TASK DIRECTIONS —
When the line containing "for large datasets" appears in the data below, begin copying there and stop only after the line containing "When describing continuous".

INFORMATION SUPPLIED —
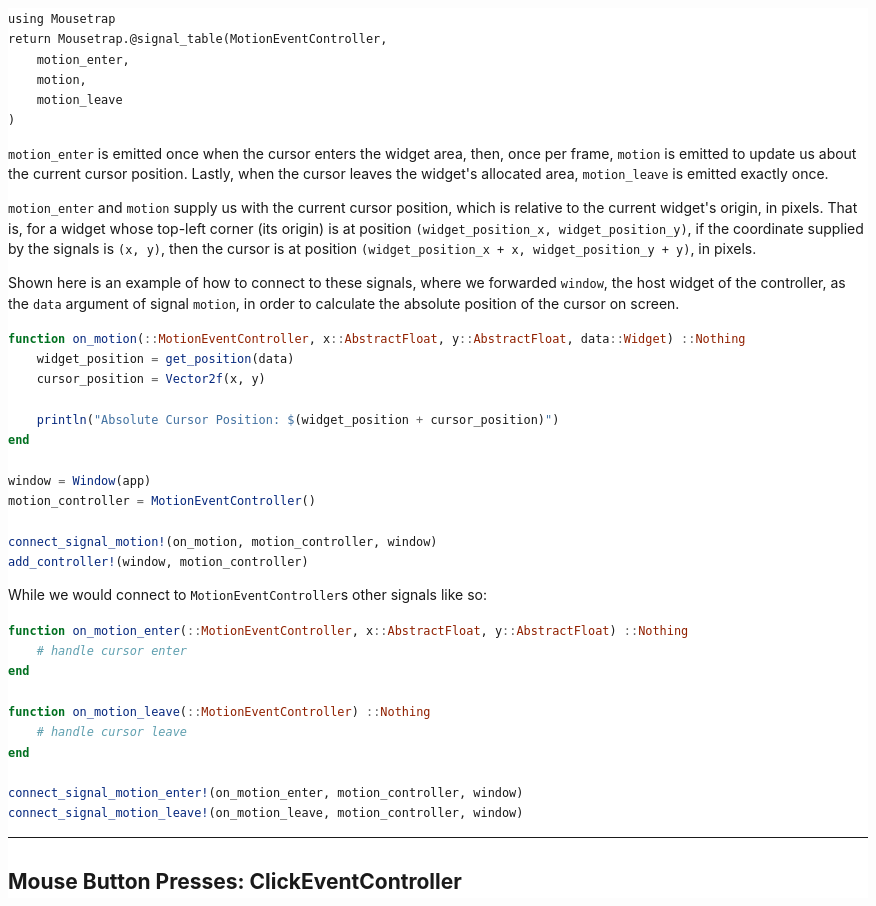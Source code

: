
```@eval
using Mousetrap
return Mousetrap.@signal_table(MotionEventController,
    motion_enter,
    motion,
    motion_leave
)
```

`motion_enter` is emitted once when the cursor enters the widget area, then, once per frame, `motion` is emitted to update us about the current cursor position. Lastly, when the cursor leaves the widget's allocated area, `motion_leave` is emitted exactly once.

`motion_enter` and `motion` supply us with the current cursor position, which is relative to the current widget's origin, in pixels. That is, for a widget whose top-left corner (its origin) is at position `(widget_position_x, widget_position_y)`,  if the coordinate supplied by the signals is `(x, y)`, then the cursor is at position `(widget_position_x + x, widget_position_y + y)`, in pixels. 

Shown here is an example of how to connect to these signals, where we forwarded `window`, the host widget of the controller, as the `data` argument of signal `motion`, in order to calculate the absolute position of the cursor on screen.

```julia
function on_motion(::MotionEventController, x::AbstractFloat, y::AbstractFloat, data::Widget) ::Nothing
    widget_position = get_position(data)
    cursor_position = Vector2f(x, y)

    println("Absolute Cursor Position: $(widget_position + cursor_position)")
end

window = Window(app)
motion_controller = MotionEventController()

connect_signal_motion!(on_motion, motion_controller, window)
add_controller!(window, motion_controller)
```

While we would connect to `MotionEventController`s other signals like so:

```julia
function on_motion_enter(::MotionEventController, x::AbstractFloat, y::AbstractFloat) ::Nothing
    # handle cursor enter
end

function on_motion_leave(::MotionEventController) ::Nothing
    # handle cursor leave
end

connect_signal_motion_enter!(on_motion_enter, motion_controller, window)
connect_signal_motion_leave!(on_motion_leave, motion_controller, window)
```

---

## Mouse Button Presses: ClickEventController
---
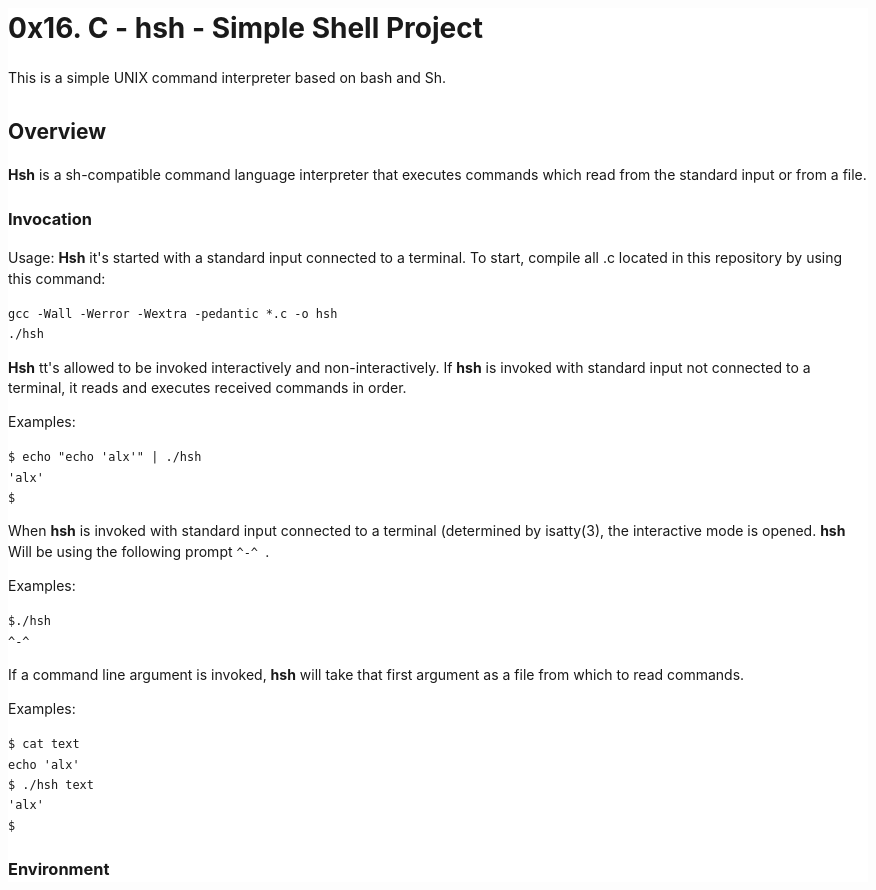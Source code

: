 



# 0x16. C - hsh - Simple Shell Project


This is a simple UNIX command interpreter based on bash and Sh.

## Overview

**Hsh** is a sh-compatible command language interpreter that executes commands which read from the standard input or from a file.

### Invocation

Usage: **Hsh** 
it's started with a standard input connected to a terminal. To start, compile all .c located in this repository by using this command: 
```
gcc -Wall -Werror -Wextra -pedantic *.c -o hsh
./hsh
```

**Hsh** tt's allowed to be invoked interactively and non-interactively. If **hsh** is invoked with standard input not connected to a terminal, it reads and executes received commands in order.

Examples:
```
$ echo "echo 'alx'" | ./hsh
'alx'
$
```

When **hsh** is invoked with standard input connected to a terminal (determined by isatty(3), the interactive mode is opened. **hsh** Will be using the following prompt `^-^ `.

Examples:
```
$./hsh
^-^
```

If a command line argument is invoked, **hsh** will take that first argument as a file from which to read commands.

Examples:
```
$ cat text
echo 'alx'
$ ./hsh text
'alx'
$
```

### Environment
--
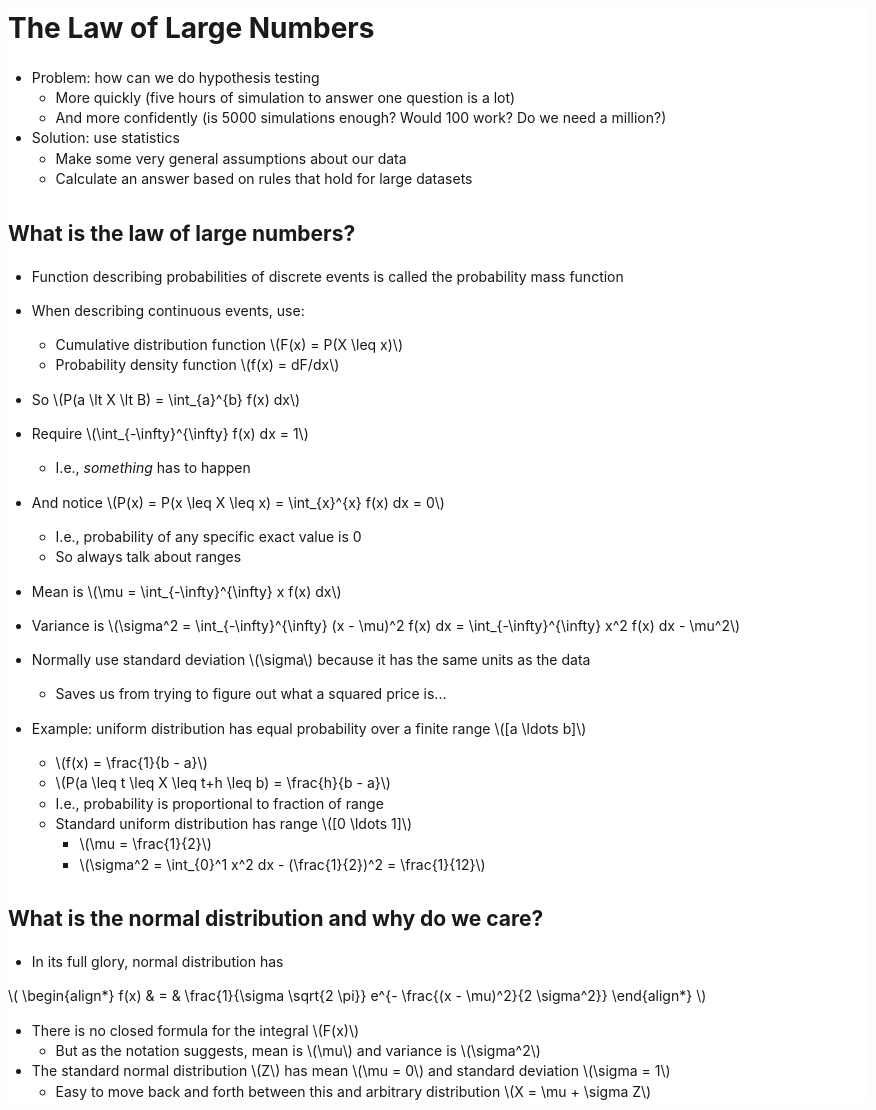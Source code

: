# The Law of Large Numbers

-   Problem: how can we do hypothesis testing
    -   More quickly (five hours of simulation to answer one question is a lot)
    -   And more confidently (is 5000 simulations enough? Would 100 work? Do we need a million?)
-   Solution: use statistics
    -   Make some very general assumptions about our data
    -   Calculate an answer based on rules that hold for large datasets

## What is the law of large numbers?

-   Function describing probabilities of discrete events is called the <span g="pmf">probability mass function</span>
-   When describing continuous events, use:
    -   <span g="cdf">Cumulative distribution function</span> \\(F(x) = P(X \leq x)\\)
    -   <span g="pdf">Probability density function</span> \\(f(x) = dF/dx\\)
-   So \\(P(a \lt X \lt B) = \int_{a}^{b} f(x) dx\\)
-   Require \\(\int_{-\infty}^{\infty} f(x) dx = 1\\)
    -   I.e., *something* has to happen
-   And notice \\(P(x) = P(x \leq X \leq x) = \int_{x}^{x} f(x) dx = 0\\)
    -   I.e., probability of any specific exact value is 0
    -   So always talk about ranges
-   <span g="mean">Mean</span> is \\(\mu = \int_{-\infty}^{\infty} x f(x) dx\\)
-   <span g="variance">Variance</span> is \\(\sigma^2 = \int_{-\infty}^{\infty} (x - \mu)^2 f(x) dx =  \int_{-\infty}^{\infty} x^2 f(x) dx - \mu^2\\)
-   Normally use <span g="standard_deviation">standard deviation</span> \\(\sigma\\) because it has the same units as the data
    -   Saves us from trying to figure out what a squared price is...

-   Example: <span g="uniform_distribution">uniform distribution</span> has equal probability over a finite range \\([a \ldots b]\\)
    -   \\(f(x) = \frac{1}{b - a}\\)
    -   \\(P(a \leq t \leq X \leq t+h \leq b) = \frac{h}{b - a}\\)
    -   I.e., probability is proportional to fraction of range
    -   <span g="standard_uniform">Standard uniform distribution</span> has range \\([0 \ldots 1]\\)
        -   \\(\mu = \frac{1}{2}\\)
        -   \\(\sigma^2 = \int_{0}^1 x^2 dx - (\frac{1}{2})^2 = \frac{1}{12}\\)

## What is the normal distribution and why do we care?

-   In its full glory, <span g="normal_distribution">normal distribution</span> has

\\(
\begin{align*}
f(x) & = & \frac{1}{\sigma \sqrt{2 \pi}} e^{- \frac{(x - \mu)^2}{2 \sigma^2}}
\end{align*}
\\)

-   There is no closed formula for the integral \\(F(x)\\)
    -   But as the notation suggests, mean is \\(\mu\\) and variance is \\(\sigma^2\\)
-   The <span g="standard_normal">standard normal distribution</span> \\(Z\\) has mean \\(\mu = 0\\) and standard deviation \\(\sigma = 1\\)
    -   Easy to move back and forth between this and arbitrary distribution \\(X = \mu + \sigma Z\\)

TASK SOLUTION —
    -   Calculate an answer based on rules that hold for large datasets

## What is the law of large numbers?

-   Function describing probabilities of discrete events is called the <span g="pmf">probability mass function</span>
-   When describing continuous events, use:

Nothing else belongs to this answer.